Are you feeling stressed? Do you use the word stressed more than three times a day? Are you in high school? If so then you are overstressed and underage. Too young to drive with anyone under the age of 25, but old enough to write more than the average person speaks. Can you believe the pressure in these fall and winter months. Us high school students have a pick of any school we would like to name as our first choice university, but do we really have any way of knowing that we won't work so hard that we'll faint if we take one more standardized test?......and get the results. I am not speaking for the 4.0 student nor am I talking about the "am I going to graduate student?“. I am an advocate for those of us that have fallen in between, mediocre SAT or ACT scores, does exceptionally well on those 40 minute timed responses in AP English class, and an occasional D or C on a progress report isn't a total shocker to our parents.
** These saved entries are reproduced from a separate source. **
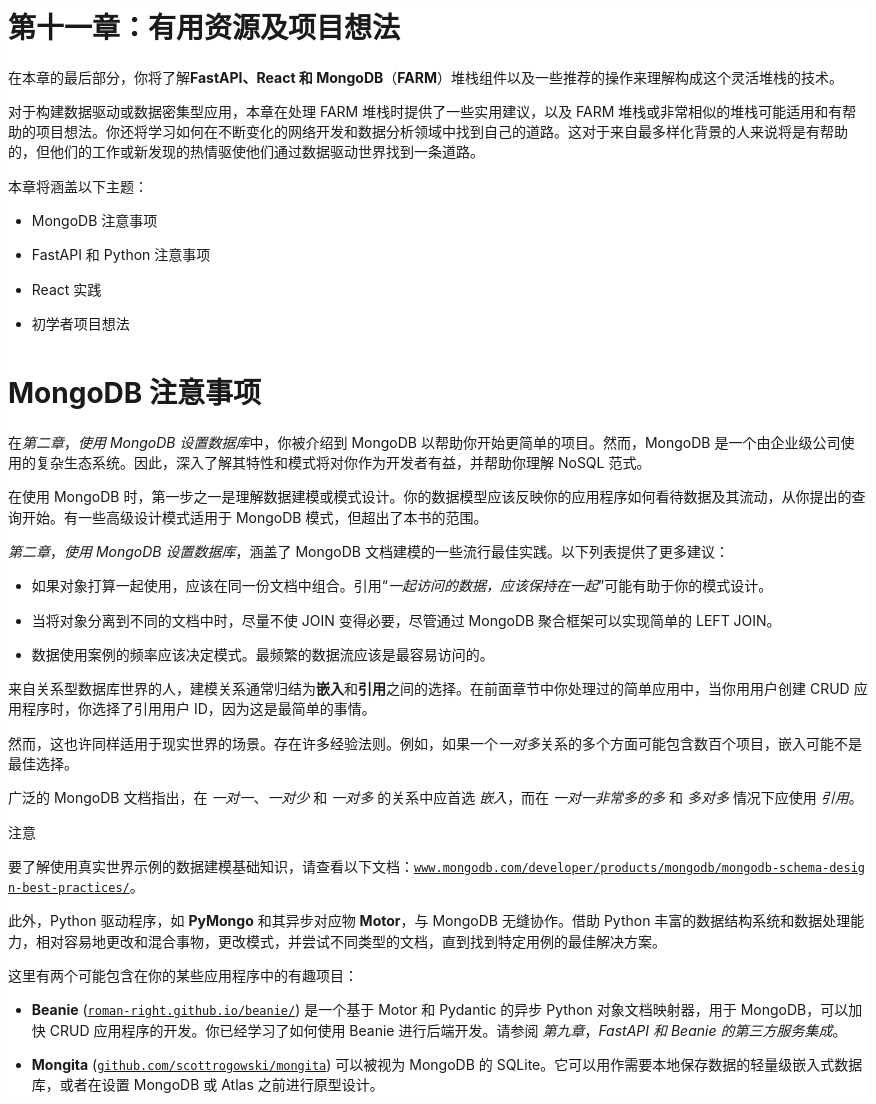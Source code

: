 

# 第十一章：有用资源及项目想法

在本章的最后部分，你将了解**FastAPI、React 和 MongoDB**（**FARM**）堆栈组件以及一些推荐的操作来理解构成这个灵活堆栈的技术。

对于构建数据驱动或数据密集型应用，本章在处理 FARM 堆栈时提供了一些实用建议，以及 FARM 堆栈或非常相似的堆栈可能适用和有帮助的项目想法。你还将学习如何在不断变化的网络开发和数据分析领域中找到自己的道路。这对于来自最多样化背景的人来说将是有帮助的，但他们的工作或新发现的热情驱使他们通过数据驱动世界找到一条道路。

本章将涵盖以下主题：

+   MongoDB 注意事项

+   FastAPI 和 Python 注意事项

+   React 实践

+   初学者项目想法

# MongoDB 注意事项

在*第二章*，*使用 MongoDB 设置数据库*中，你被介绍到 MongoDB 以帮助你开始更简单的项目。然而，MongoDB 是一个由企业级公司使用的复杂生态系统。因此，深入了解其特性和模式将对你作为开发者有益，并帮助你理解 NoSQL 范式。

在使用 MongoDB 时，第一步之一是理解数据建模或模式设计。你的数据模型应该反映你的应用程序如何看待数据及其流动，从你提出的查询开始。有一些高级设计模式适用于 MongoDB 模式，但超出了本书的范围。

*第二章*，*使用 MongoDB 设置数据库*，涵盖了 MongoDB 文档建模的一些流行最佳实践。以下列表提供了更多建议：

+   如果对象打算一起使用，应该在同一份文档中组合。引用“*一起访问的数据，应该保持在一起*”可能有助于你的模式设计。

+   当将对象分离到不同的文档中时，尽量不使 JOIN 变得必要，尽管通过 MongoDB 聚合框架可以实现简单的 LEFT JOIN。

+   数据使用案例的频率应该决定模式。最频繁的数据流应该是最容易访问的。

来自关系型数据库世界的人，建模关系通常归结为**嵌入**和**引用**之间的选择。在前面章节中你处理过的简单应用中，当你用用户创建 CRUD 应用程序时，你选择了引用用户 ID，因为这是最简单的事情。

然而，这也许同样适用于现实世界的场景。存在许多经验法则。例如，如果一个*一对多*关系的多个方面可能包含数百个项目，嵌入可能不是最佳选择。

广泛的 MongoDB 文档指出，在 *一对一*、*一对少* 和 *一对多* 的关系中应首选 *嵌入*，而在 *一对一非常多的多* 和 *多对多* 情况下应使用 *引用*。

注意

要了解使用真实世界示例的数据建模基础知识，请查看以下文档：[`www.mongodb.com/developer/products/mongodb/mongodb-schema-design-best-practices/`](https://www.mongodb.com/developer/products/mongodb/mongodb-schema-design-best-practices/)。

此外，Python 驱动程序，如 **PyMongo** 和其异步对应物 **Motor**，与 MongoDB 无缝协作。借助 Python 丰富的数据结构系统和数据处理能力，相对容易地更改和混合事物，更改模式，并尝试不同类型的文档，直到找到特定用例的最佳解决方案。

这里有两个可能包含在你的某些应用程序中的有趣项目：

+   **Beanie** ([`roman-right.github.io/beanie/`](https://roman-right.github.io/beanie/)) 是一个基于 Motor 和 Pydantic 的异步 Python 对象文档映射器，用于 MongoDB，可以加快 CRUD 应用程序的开发。你已经学习了如何使用 Beanie 进行后端开发。请参阅 *第九章*，*FastAPI 和 Beanie 的第三方服务集成*。

+   **Mongita** ([`github.com/scottrogowski/mongita`](https://github.com/scottrogowski/mongita)) 可以被视为 MongoDB 的 SQLite。它可以用作需要本地保存数据的轻量级嵌入式数据库，或者在设置 MongoDB 或 Atlas 之前进行原型设计。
We often wonder at times if we have a future, because we just won't accept Community College as a option that can set us free from our parents' midnight lectures, but there are times when we get happy because we got accepted to our 42ND choice school, on a provisional basis. Provisions,...Ha! Who needs them? I don't. Does anybody out there have any sympathy. Hello,.... I'm dying here.
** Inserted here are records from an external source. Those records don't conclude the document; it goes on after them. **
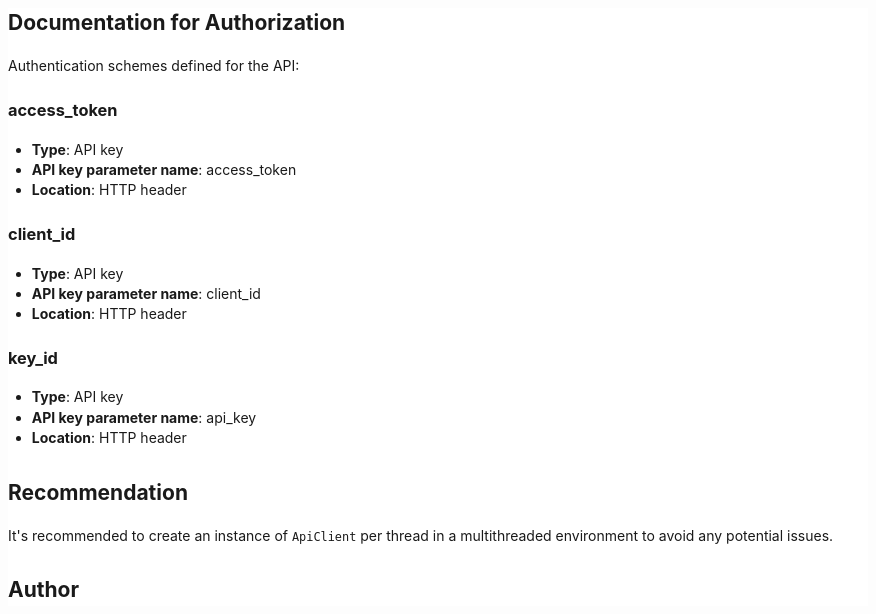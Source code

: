 
## Documentation for Authorization

Authentication schemes defined for the API:
### access_token

- **Type**: API key
- **API key parameter name**: access_token
- **Location**: HTTP header

### client_id

- **Type**: API key
- **API key parameter name**: client_id
- **Location**: HTTP header

### key_id

- **Type**: API key
- **API key parameter name**: api_key
- **Location**: HTTP header


## Recommendation

It's recommended to create an instance of `ApiClient` per thread in a multithreaded environment to avoid any potential issues.

## Author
Whoever said your junior year is your hardest must have been telling a joke that none of his burnt out friends got. Not only as seniors do we have to keep up with required coursework, but also any insignificant assignments those aliens disguised as caring teachers throw at us, but we also have to do a dozen college applications. We barely have enough time to fight with our mothers, feed our dogs, and go to an occasional movie, but that's not good enough is it? You college admissions officers want every minuscule amount of time to go to striving to get in UC Berkeley so that when you finally reject us you can savor the sweet joy that you have by ruining our lives. Don't worry I'll see you at the local gas station harassing you until you let me wipe your windshield.
So what's the point of this? Why am I saying this? Why am I making you sound like a hired killer? Why do I keep saying why? It's simple all I want is a little slack!!!!!!!!!!